- _Task instructions_: Each line that contains the word "dataplaneapi" is to be copied from the records below.

- _Working data_:

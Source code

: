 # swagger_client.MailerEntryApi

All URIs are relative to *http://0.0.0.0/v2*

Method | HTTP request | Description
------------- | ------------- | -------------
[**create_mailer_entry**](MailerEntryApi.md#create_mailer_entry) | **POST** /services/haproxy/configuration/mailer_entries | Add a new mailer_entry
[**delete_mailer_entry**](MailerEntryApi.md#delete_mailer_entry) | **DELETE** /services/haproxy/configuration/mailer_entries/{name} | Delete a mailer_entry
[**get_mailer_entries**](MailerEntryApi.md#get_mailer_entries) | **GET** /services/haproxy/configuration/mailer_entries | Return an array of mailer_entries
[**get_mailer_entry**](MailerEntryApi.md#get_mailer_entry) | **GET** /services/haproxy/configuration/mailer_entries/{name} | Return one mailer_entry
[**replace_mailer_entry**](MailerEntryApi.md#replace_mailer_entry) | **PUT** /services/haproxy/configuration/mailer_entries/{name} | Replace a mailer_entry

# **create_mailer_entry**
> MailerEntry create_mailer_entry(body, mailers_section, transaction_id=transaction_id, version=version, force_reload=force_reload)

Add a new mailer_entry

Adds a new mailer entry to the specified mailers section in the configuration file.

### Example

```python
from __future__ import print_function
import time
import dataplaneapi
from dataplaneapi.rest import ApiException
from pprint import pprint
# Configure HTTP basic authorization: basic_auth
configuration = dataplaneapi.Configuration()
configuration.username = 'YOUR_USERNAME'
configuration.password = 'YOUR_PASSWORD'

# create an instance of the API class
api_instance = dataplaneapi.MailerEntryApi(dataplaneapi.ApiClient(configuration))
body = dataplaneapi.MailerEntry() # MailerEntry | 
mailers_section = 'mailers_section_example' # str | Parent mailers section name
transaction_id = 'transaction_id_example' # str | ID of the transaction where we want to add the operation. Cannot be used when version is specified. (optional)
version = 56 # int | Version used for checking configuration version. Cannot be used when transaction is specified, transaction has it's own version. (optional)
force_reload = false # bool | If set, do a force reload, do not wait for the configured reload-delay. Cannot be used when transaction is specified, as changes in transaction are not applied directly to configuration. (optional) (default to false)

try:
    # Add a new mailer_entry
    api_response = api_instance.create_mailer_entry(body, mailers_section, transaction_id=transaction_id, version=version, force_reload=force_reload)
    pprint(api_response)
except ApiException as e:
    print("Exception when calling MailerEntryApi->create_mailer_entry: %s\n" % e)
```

- _Output for this exercise_:
import dataplaneapi
from dataplaneapi.rest import ApiException
configuration = dataplaneapi.Configuration()
api_instance = dataplaneapi.MailerEntryApi(dataplaneapi.ApiClient(configuration))
body = dataplaneapi.MailerEntry() # MailerEntry | 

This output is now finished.